▶ _Exercise inputs_
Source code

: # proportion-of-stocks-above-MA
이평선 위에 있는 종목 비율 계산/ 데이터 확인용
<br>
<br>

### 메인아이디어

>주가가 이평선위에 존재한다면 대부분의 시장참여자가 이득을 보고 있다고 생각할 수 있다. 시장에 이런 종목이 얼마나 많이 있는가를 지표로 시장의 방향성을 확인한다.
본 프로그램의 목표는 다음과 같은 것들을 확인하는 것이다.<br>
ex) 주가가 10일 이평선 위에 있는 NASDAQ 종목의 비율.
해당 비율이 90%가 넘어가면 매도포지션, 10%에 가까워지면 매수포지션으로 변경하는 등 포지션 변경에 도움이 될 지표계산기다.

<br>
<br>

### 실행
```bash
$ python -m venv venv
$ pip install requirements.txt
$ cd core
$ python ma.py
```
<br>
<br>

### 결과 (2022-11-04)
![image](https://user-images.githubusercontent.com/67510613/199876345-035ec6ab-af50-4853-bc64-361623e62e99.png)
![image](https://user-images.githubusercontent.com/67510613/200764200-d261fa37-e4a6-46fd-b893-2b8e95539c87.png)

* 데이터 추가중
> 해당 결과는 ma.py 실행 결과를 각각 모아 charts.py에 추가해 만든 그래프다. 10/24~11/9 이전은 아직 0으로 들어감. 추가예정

▶ _Task prompt_
Your answer should be the lines above that contain the word "githubusercontent", copied out.

▶ _Written response_
![image](https://user-images.githubusercontent.com/67510613/199876345-035ec6ab-af50-4853-bc64-361623e62e99.png)
![image](https://user-images.githubusercontent.com/67510613/200764200-d261fa37-e4a6-46fd-b893-2b8e95539c87.png)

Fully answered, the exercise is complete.